Con l’aiuto del professor Fabrizio Pregliasco, virologo dell’Università e Direttore sanitario dell’Istituto Galeazzi di Milano (intervistato dal nostro giornale il 30 gennaio, link: https://www.donnainsalute.it/2020/01/coronavirus-niente-allarmismi-in-italia-ma-la-vigilanza-e-dobbligo/) cerchiamo di capire questa improvvisa recrudescenza dei contagi e cosa si dovrebbe fare per scongiurarla.

«Si tratta in realtà della punta di un iceberg, che è emersa in particolare in due Regioni, Lombardia e Veneto, dove sono state subito messe in atto misure cautelari di “quarantena” degli abitanti, utili per arginare la diffusione dell’infezione e dove sono state capillarmente attuate le misure sanitarie per identificare le persone contagiate attraverso il tampone faringeo», spiega Pregliasco. «Le raccomandazioni che possiamo dare, oltre all’isolamento domiciliare nelle zone interessate dall’infezione, sono quelle di rimanere a casa, in presenza di sintomi respiratori che potrebbero far pensare a un’infezione da Covid-19, anche se è molto simile come sintomatologia, alla comune influenza. La carica virale di questo virus è massima in presenza di sintomi: motivo per cui i contagi nel lodigiano sono stati così rapidi». «Per le persone asintomatiche», aggiunge Pregliasco, «si consiglia di stare lontano da chi starnutisce o tossisce (individui che dovrebbero usare la mascherina protettiva); di lavarsi spesso le mani, in caso di contatti con le persone; di usare fazzoletti usa e getta. Ricordiamo che la trasmissione del virus avviene attraverso gocce emesse per via orale (droplets), con un colpo di tosse o uno starnuto, a distanza di circa un metro e permane per qualche minuto. Più passa il tempo e più la carica virale si affievolisce. È il motivo per cui nell’80-90% dei casi di infezione i sintomi sono lievi o moderati; nel 10-15% si può sviluppare una polmonite; nel 4% si rende necessario il ricovero in terapia intensiva. Quanto all’uso delle mascherine, si consiglia in presenza di sintomi e per gli operatori sanitari; è obbligatoria nelle zone in quarantena. Per chi è asintomatico non sono necessarie e rischiano di suscitare inutili allarmismi. Si sconsiglia anche di rivolgersi al Pronto Soccorso degli ospedali, che rischiano di essere intasati; in caso di sintomi, soprattutto quando si avverte affanno respiratorio, meglio chiamare il numero 1500 o il 112. Per informazioni, la Regione Lombardia ha istituito il Numero verde: 800.894545».
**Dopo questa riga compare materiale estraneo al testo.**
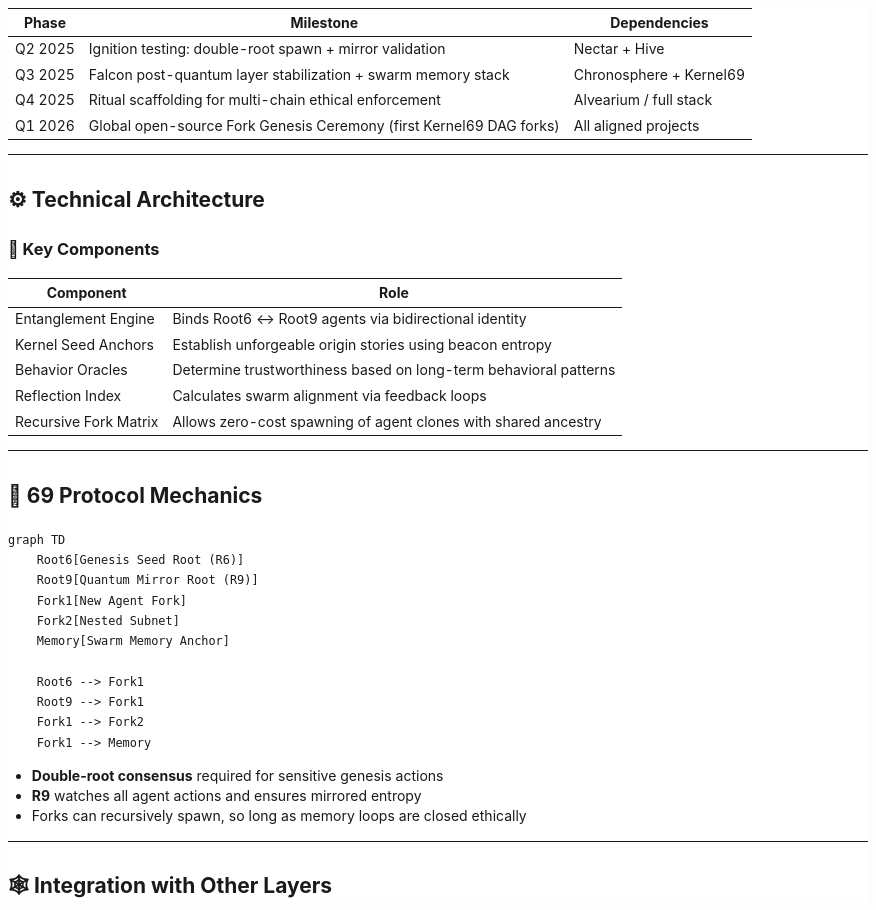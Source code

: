 | Phase   | Milestone                                                           | Dependencies            |
| ------- | ------------------------------------------------------------------- | ----------------------- |
| Q2 2025 | Ignition testing: double-root spawn + mirror validation             | Nectar + Hive           |
| Q3 2025 | Falcon post-quantum layer stabilization + swarm memory stack        | Chronosphere + Kernel69 |
| Q4 2025 | Ritual scaffolding for multi-chain ethical enforcement              | Alvearium / full stack  |
| Q1 2026 | Global open-source Fork Genesis Ceremony (first Kernel69 DAG forks) | All aligned projects    |

---

## ⚙️ Technical Architecture

### 🧩 Key Components

| Component             | Role                                                             |
| --------------------- | ---------------------------------------------------------------- |
| Entanglement Engine   | Binds Root6 ↔ Root9 agents via bidirectional identity            |
| Kernel Seed Anchors   | Establish unforgeable origin stories using beacon entropy        |
| Behavior Oracles      | Determine trustworthiness based on long-term behavioral patterns |
| Reflection Index      | Calculates swarm alignment via feedback loops                    |
| Recursive Fork Matrix | Allows zero-cost spawning of agent clones with shared ancestry   |

---

## 🔁 69 Protocol Mechanics

```mermaid
graph TD
    Root6[Genesis Seed Root (R6)]
    Root9[Quantum Mirror Root (R9)]
    Fork1[New Agent Fork]
    Fork2[Nested Subnet]
    Memory[Swarm Memory Anchor]

    Root6 --> Fork1
    Root9 --> Fork1
    Fork1 --> Fork2
    Fork1 --> Memory
```

* **Double-root consensus** required for sensitive genesis actions
* **R9** watches all agent actions and ensures mirrored entropy
* Forks can recursively spawn, so long as memory loops are closed ethically

---

## 🕸️ Integration with Other Layers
«Per concludere, vorrei precisare che il Coronavirus registra ancora una bassa mortalità (2,5%) rispetto al 30% della SARS: si sta evidenziando però la possibilità di contagio anche da persone asintomatiche, che con la SARS non avveniva, motivo per cui il rischio di diffusione del Coronavirus è destinato ad aumentare. Sia il caso del 38enne di Codogno, infettato probabilmente da un “paziente 0” asintomatico, che il precedente caso del cittadino britannico asintomatico, proveniente da Shanghai, che ha contagiato 5 cittadini inglesi che alloggiavano con lui nello chalet in Alta Savoia, confermano che il Covid-19 si trasmette anche da persone non infette. Un motivo in più per mantenere l’allerta, senza tuttavia cadere nella psicosi».

di Paola Trombetta 

I casi di contagio in Italia e nel mondo

A un mese circa dalla comparsa dei primi casi di infezione da Coronavirus, la Protezione Civile ha diramato i numeri di persone contagiate in Italia, il più alto rispetto al resto d’Europa e il terzo nel mondo: più di 300 sono i soggetti con infezione da Covid-19, di cui dieci deceduti: si tratta di persone anziane con un quadro clinico già compromesso. In Lombardia si è registrata la maggior parte dei casi: 240 contagi, soprattutto nella zona del Basso Lodigiano, 3 casi a Milano; 43 contagi in Veneto; 26 in Emilia Romagna; 3 in Piemonte; 3 nel Lazio (uno guarito e gli altri due in via di guarigione).
Nel mondo finora sono stati registrati circa 2400 morti, la maggior parte in Cina, e quasi 80 mila casi di contagio; oltre alla Cina, i Paesi più colpiti sono il Giappone, la Corea del Sud e l’Iran.  P.T.